● WHAT IS BEING ASKED: Restate the records in full, so that each line matches the original exactly.

━━━━━ PROVIDED RECORDS

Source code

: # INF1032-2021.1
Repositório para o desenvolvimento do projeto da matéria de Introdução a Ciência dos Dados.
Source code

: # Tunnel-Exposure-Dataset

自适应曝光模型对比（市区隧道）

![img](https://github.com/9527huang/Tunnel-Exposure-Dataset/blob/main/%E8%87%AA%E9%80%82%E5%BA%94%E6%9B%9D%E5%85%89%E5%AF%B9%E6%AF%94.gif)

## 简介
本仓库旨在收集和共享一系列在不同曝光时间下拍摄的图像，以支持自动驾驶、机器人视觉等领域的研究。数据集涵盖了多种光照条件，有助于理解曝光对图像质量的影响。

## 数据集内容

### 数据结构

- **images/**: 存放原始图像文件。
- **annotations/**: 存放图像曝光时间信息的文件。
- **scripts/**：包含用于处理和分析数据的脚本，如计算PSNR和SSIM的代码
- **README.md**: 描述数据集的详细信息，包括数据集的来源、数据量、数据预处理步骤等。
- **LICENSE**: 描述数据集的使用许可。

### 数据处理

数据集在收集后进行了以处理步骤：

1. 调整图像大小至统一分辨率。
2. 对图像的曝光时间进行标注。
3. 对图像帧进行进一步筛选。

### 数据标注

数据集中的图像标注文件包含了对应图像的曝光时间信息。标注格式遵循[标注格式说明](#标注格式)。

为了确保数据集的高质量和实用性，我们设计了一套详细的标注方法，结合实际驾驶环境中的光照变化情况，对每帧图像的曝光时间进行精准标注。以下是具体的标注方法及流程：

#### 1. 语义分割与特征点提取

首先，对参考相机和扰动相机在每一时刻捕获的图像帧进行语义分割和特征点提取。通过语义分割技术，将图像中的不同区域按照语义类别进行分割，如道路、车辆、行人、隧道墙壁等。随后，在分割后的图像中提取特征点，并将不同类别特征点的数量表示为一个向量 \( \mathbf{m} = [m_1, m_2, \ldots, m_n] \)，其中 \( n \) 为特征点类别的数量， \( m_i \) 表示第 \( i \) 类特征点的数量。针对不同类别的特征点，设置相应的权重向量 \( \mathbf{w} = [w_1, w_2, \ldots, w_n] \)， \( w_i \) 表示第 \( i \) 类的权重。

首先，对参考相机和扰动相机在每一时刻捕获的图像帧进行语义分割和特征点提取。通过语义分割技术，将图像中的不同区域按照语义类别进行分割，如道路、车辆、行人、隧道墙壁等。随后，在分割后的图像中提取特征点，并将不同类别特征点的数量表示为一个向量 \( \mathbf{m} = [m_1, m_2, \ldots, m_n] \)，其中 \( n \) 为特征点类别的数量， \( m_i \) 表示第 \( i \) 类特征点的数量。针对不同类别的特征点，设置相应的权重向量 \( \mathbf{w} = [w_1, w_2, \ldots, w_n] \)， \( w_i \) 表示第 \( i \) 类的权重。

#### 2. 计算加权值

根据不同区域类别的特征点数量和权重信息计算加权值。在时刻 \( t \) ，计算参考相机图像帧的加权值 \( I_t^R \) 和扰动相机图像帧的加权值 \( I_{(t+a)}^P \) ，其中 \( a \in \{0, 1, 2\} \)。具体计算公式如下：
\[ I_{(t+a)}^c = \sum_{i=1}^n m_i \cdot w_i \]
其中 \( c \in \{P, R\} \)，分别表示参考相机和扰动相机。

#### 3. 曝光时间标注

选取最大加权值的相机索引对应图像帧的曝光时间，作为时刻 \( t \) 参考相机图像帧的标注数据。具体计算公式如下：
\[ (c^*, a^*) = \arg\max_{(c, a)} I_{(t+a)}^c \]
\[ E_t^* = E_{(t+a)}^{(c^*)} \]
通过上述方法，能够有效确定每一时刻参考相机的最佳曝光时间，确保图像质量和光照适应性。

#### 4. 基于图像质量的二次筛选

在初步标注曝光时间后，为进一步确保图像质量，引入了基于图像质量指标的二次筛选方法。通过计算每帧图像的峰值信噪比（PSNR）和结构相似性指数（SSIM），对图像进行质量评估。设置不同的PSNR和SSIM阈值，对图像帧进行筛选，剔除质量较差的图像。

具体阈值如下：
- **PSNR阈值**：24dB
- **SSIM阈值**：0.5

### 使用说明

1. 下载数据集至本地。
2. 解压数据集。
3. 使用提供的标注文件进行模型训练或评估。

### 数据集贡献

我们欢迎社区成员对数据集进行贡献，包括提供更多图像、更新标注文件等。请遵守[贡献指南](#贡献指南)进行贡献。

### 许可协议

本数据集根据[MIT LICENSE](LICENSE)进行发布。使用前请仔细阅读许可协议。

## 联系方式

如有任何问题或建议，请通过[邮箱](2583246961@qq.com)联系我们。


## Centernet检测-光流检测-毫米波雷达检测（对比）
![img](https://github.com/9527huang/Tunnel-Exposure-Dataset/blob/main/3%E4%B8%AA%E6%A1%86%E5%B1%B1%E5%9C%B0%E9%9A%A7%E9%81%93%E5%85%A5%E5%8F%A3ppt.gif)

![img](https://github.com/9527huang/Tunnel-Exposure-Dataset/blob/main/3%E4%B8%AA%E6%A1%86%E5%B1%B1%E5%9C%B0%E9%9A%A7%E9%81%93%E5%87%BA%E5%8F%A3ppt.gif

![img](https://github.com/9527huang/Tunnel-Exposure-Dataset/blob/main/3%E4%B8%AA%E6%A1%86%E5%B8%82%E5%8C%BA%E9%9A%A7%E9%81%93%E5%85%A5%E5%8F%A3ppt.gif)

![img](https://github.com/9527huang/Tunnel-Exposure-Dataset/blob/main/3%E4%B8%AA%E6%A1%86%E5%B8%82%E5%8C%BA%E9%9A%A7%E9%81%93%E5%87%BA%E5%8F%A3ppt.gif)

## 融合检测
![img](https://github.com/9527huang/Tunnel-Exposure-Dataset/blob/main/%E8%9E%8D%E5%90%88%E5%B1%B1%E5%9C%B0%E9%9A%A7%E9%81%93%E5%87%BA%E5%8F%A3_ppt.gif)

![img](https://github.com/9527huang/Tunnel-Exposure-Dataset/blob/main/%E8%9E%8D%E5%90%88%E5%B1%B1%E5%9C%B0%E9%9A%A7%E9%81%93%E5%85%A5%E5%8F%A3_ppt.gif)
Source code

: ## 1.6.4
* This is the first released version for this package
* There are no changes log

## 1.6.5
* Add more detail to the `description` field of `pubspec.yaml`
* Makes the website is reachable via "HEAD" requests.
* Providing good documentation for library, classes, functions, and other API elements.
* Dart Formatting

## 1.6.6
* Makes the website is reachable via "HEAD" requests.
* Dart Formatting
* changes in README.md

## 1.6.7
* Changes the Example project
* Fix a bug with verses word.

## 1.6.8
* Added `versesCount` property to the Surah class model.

━━━━━━━━━━

● YOUR RESPONSE:
Source code

: # INF1032-2021.1
Repositório para o desenvolvimento do projeto da matéria de Introdução a Ciência dos Dados.
Source code

: # Tunnel-Exposure-Dataset

自适应曝光模型对比（市区隧道）

![img](https://github.com/9527huang/Tunnel-Exposure-Dataset/blob/main/%E8%87%AA%E9%80%82%E5%BA%94%E6%9B%9D%E5%85%89%E5%AF%B9%E6%AF%94.gif)

## 简介
本仓库旨在收集和共享一系列在不同曝光时间下拍摄的图像，以支持自动驾驶、机器人视觉等领域的研究。数据集涵盖了多种光照条件，有助于理解曝光对图像质量的影响。

## 数据集内容

### 数据结构

- **images/**: 存放原始图像文件。
- **annotations/**: 存放图像曝光时间信息的文件。
- **scripts/**：包含用于处理和分析数据的脚本，如计算PSNR和SSIM的代码
- **README.md**: 描述数据集的详细信息，包括数据集的来源、数据量、数据预处理步骤等。
- **LICENSE**: 描述数据集的使用许可。

### 数据处理

数据集在收集后进行了以处理步骤：

1. 调整图像大小至统一分辨率。
2. 对图像的曝光时间进行标注。
3. 对图像帧进行进一步筛选。

### 数据标注

数据集中的图像标注文件包含了对应图像的曝光时间信息。标注格式遵循[标注格式说明](#标注格式)。

为了确保数据集的高质量和实用性，我们设计了一套详细的标注方法，结合实际驾驶环境中的光照变化情况，对每帧图像的曝光时间进行精准标注。以下是具体的标注方法及流程：

#### 1. 语义分割与特征点提取

首先，对参考相机和扰动相机在每一时刻捕获的图像帧进行语义分割和特征点提取。通过语义分割技术，将图像中的不同区域按照语义类别进行分割，如道路、车辆、行人、隧道墙壁等。随后，在分割后的图像中提取特征点，并将不同类别特征点的数量表示为一个向量 \( \mathbf{m} = [m_1, m_2, \ldots, m_n] \)，其中 \( n \) 为特征点类别的数量， \( m_i \) 表示第 \( i \) 类特征点的数量。针对不同类别的特征点，设置相应的权重向量 \( \mathbf{w} = [w_1, w_2, \ldots, w_n] \)， \( w_i \) 表示第 \( i \) 类的权重。

首先，对参考相机和扰动相机在每一时刻捕获的图像帧进行语义分割和特征点提取。通过语义分割技术，将图像中的不同区域按照语义类别进行分割，如道路、车辆、行人、隧道墙壁等。随后，在分割后的图像中提取特征点，并将不同类别特征点的数量表示为一个向量 \( \mathbf{m} = [m_1, m_2, \ldots, m_n] \)，其中 \( n \) 为特征点类别的数量， \( m_i \) 表示第 \( i \) 类特征点的数量。针对不同类别的特征点，设置相应的权重向量 \( \mathbf{w} = [w_1, w_2, \ldots, w_n] \)， \( w_i \) 表示第 \( i \) 类的权重。

#### 2. 计算加权值

根据不同区域类别的特征点数量和权重信息计算加权值。在时刻 \( t \) ，计算参考相机图像帧的加权值 \( I_t^R \) 和扰动相机图像帧的加权值 \( I_{(t+a)}^P \) ，其中 \( a \in \{0, 1, 2\} \)。具体计算公式如下：
\[ I_{(t+a)}^c = \sum_{i=1}^n m_i \cdot w_i \]
其中 \( c \in \{P, R\} \)，分别表示参考相机和扰动相机。

#### 3. 曝光时间标注

选取最大加权值的相机索引对应图像帧的曝光时间，作为时刻 \( t \) 参考相机图像帧的标注数据。具体计算公式如下：
\[ (c^*, a^*) = \arg\max_{(c, a)} I_{(t+a)}^c \]
\[ E_t^* = E_{(t+a)}^{(c^*)} \]
通过上述方法，能够有效确定每一时刻参考相机的最佳曝光时间，确保图像质量和光照适应性。

#### 4. 基于图像质量的二次筛选

在初步标注曝光时间后，为进一步确保图像质量，引入了基于图像质量指标的二次筛选方法。通过计算每帧图像的峰值信噪比（PSNR）和结构相似性指数（SSIM），对图像进行质量评估。设置不同的PSNR和SSIM阈值，对图像帧进行筛选，剔除质量较差的图像。

具体阈值如下：
- **PSNR阈值**：24dB
- **SSIM阈值**：0.5

### 使用说明

1. 下载数据集至本地。
2. 解压数据集。
3. 使用提供的标注文件进行模型训练或评估。

### 数据集贡献

我们欢迎社区成员对数据集进行贡献，包括提供更多图像、更新标注文件等。请遵守[贡献指南](#贡献指南)进行贡献。

### 许可协议

本数据集根据[MIT LICENSE](LICENSE)进行发布。使用前请仔细阅读许可协议。

## 联系方式

如有任何问题或建议，请通过[邮箱](2583246961@qq.com)联系我们。


## Centernet检测-光流检测-毫米波雷达检测（对比）
![img](https://github.com/9527huang/Tunnel-Exposure-Dataset/blob/main/3%E4%B8%AA%E6%A1%86%E5%B1%B1%E5%9C%B0%E9%9A%A7%E9%81%93%E5%85%A5%E5%8F%A3ppt.gif)

![img](https://github.com/9527huang/Tunnel-Exposure-Dataset/blob/main/3%E4%B8%AA%E6%A1%86%E5%B1%B1%E5%9C%B0%E9%9A%A7%E9%81%93%E5%87%BA%E5%8F%A3ppt.gif

![img](https://github.com/9527huang/Tunnel-Exposure-Dataset/blob/main/3%E4%B8%AA%E6%A1%86%E5%B8%82%E5%8C%BA%E9%9A%A7%E9%81%93%E5%85%A5%E5%8F%A3ppt.gif)

![img](https://github.com/9527huang/Tunnel-Exposure-Dataset/blob/main/3%E4%B8%AA%E6%A1%86%E5%B8%82%E5%8C%BA%E9%9A%A7%E9%81%93%E5%87%BA%E5%8F%A3ppt.gif)

## 融合检测
![img](https://github.com/9527huang/Tunnel-Exposure-Dataset/blob/main/%E8%9E%8D%E5%90%88%E5%B1%B1%E5%9C%B0%E9%9A%A7%E9%81%93%E5%87%BA%E5%8F%A3_ppt.gif)

![img](https://github.com/9527huang/Tunnel-Exposure-Dataset/blob/main/%E8%9E%8D%E5%90%88%E5%B1%B1%E5%9C%B0%E9%9A%A7%E9%81%93%E5%85%A5%E5%8F%A3_ppt.gif)
Source code

: ## 1.6.4
* This is the first released version for this package
* There are no changes log

## 1.6.5
* Add more detail to the `description` field of `pubspec.yaml`
* Makes the website is reachable via "HEAD" requests.
* Providing good documentation for library, classes, functions, and other API elements.
* Dart Formatting

## 1.6.6
* Makes the website is reachable via "HEAD" requests.
* Dart Formatting
* changes in README.md

## 1.6.7
* Changes the Example project
* Fix a bug with verses word.

## 1.6.8
* Added `versesCount` property to the Surah class model.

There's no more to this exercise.